PROBLEM STATEMENT – Each line in the entries below that holds the string "structural" is to be listed.

EXTRACTED ENTRIES –
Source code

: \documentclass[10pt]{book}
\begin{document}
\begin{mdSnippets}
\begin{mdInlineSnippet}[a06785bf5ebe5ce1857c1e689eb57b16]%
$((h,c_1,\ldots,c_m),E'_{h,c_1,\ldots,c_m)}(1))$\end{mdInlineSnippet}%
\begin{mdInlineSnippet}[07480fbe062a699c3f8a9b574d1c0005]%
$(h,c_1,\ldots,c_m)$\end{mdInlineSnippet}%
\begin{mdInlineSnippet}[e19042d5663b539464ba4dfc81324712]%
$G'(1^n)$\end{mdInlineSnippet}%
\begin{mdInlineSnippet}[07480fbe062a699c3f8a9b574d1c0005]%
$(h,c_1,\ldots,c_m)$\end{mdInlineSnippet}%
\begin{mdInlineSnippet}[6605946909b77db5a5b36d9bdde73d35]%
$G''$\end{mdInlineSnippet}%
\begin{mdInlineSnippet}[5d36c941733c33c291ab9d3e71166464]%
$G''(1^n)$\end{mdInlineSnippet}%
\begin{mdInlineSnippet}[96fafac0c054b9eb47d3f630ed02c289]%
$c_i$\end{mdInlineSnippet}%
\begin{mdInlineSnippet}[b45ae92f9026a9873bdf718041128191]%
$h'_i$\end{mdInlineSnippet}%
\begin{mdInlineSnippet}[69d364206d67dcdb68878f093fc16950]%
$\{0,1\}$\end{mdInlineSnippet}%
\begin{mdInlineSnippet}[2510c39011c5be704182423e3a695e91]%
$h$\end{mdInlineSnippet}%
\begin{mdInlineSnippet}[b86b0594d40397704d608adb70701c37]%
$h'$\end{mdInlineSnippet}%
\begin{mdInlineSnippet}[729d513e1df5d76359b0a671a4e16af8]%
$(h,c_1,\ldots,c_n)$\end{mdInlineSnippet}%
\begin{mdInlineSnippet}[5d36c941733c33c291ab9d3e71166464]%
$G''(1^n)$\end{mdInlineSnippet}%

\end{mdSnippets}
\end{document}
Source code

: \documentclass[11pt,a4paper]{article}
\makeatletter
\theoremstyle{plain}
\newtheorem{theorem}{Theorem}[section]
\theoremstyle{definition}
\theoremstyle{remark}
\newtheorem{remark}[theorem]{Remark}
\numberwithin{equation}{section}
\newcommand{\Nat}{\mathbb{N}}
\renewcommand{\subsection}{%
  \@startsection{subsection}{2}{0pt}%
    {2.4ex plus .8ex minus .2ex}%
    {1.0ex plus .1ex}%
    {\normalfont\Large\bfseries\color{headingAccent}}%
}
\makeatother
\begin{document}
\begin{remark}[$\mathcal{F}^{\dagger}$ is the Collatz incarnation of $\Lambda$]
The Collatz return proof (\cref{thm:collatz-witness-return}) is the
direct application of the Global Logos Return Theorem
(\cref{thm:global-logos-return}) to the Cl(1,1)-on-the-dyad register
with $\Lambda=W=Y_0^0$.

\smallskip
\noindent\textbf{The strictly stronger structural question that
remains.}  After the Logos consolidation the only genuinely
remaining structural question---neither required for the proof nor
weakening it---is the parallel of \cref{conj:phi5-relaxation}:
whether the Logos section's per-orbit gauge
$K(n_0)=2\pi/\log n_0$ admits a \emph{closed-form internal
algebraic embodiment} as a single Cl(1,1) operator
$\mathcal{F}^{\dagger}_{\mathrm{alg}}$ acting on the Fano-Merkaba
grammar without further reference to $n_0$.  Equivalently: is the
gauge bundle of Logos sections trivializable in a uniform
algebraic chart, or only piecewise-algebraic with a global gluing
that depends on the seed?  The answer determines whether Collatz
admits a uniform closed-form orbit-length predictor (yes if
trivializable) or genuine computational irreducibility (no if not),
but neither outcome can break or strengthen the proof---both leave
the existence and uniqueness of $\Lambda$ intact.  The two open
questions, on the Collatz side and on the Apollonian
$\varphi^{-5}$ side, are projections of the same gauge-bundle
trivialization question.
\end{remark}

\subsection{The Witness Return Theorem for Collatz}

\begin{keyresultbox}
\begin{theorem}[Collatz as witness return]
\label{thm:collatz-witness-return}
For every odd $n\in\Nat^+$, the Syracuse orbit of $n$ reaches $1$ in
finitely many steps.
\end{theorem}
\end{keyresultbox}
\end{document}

ANSWER –
\noindent\textbf{The strictly stronger structural question that
remaining structural question---neither required for the proof nor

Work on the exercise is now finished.